- Task to complete:
Given the entries below, copy each of them out exactly.

[Opening Provided data section]

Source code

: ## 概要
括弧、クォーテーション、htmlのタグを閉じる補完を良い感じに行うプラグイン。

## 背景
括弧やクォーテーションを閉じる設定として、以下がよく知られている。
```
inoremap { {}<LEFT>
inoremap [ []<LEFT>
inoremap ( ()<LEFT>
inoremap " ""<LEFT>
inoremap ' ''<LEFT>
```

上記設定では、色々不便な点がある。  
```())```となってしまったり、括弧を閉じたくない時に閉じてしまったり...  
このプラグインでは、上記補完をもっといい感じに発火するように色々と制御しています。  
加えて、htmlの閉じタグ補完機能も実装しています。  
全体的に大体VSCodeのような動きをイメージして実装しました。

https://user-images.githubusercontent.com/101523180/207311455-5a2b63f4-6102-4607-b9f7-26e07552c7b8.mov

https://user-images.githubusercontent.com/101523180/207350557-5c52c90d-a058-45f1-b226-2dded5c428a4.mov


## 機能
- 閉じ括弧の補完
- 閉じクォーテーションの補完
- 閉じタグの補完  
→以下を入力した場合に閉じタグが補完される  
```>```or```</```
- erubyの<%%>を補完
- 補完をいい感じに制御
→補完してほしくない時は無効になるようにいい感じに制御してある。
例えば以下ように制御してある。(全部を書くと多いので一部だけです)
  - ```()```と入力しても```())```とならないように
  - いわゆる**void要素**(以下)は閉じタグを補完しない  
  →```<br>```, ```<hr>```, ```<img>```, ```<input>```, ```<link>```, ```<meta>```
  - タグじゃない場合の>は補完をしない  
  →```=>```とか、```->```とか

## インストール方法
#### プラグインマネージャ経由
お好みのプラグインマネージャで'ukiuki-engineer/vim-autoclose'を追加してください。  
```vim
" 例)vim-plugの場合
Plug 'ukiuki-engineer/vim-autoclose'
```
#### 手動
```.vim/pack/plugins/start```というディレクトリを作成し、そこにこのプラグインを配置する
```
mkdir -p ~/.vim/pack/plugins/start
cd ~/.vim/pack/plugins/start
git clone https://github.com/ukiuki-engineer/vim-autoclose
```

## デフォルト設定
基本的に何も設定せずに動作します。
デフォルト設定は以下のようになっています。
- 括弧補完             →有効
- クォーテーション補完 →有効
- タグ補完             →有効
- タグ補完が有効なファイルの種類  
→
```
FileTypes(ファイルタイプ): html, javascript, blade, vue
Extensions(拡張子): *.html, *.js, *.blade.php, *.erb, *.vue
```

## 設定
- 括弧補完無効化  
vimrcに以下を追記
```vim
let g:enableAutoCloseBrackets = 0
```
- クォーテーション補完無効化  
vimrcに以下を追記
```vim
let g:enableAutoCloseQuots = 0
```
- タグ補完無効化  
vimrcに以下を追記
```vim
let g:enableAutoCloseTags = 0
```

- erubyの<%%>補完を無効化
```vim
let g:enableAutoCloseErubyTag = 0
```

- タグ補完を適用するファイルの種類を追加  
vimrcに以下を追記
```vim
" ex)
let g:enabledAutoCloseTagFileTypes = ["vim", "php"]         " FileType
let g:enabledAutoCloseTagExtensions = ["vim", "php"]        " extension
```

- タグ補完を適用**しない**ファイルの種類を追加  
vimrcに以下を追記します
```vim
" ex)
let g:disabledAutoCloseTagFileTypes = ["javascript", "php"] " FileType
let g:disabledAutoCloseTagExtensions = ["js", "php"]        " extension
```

[Closing Provided data section]

- Answer to this problem:
Source code

: ## 概要
括弧、クォーテーション、htmlのタグを閉じる補完を良い感じに行うプラグイン。

## 背景
括弧やクォーテーションを閉じる設定として、以下がよく知られている。
```
inoremap { {}<LEFT>
inoremap [ []<LEFT>
inoremap ( ()<LEFT>
inoremap " ""<LEFT>
inoremap ' ''<LEFT>
```

上記設定では、色々不便な点がある。  
```())```となってしまったり、括弧を閉じたくない時に閉じてしまったり...  
このプラグインでは、上記補完をもっといい感じに発火するように色々と制御しています。  
加えて、htmlの閉じタグ補完機能も実装しています。  
全体的に大体VSCodeのような動きをイメージして実装しました。

https://user-images.githubusercontent.com/101523180/207311455-5a2b63f4-6102-4607-b9f7-26e07552c7b8.mov

https://user-images.githubusercontent.com/101523180/207350557-5c52c90d-a058-45f1-b226-2dded5c428a4.mov


## 機能
- 閉じ括弧の補完
- 閉じクォーテーションの補完
- 閉じタグの補完  
→以下を入力した場合に閉じタグが補完される  
```>```or```</```
- erubyの<%%>を補完
- 補完をいい感じに制御
→補完してほしくない時は無効になるようにいい感じに制御してある。
例えば以下ように制御してある。(全部を書くと多いので一部だけです)
  - ```()```と入力しても```())```とならないように
  - いわゆる**void要素**(以下)は閉じタグを補完しない  
  →```<br>```, ```<hr>```, ```<img>```, ```<input>```, ```<link>```, ```<meta>```
  - タグじゃない場合の>は補完をしない  
  →```=>```とか、```->```とか

## インストール方法
#### プラグインマネージャ経由
お好みのプラグインマネージャで'ukiuki-engineer/vim-autoclose'を追加してください。  
```vim
" 例)vim-plugの場合
Plug 'ukiuki-engineer/vim-autoclose'
```
#### 手動
```.vim/pack/plugins/start```というディレクトリを作成し、そこにこのプラグインを配置する
```
mkdir -p ~/.vim/pack/plugins/start
cd ~/.vim/pack/plugins/start
git clone https://github.com/ukiuki-engineer/vim-autoclose
```

## デフォルト設定
基本的に何も設定せずに動作します。
デフォルト設定は以下のようになっています。
- 括弧補完             →有効
- クォーテーション補完 →有効
- タグ補完             →有効
- タグ補完が有効なファイルの種類  
→
```
FileTypes(ファイルタイプ): html, javascript, blade, vue
Extensions(拡張子): *.html, *.js, *.blade.php, *.erb, *.vue
```

## 設定
- 括弧補完無効化  
vimrcに以下を追記
```vim
let g:enableAutoCloseBrackets = 0
```
- クォーテーション補完無効化  
vimrcに以下を追記
```vim
let g:enableAutoCloseQuots = 0
```
- タグ補完無効化  
vimrcに以下を追記
```vim
let g:enableAutoCloseTags = 0
```

- erubyの<%%>補完を無効化
```vim
let g:enableAutoCloseErubyTag = 0
```

- タグ補完を適用するファイルの種類を追加  
vimrcに以下を追記
```vim
" ex)
let g:enabledAutoCloseTagFileTypes = ["vim", "php"]         " FileType
let g:enabledAutoCloseTagExtensions = ["vim", "php"]        " extension
```

- タグ補完を適用**しない**ファイルの種類を追加  
vimrcに以下を追記します
```vim
" ex)
let g:disabledAutoCloseTagFileTypes = ["javascript", "php"] " FileType
let g:disabledAutoCloseTagExtensions = ["js", "php"]        " extension
```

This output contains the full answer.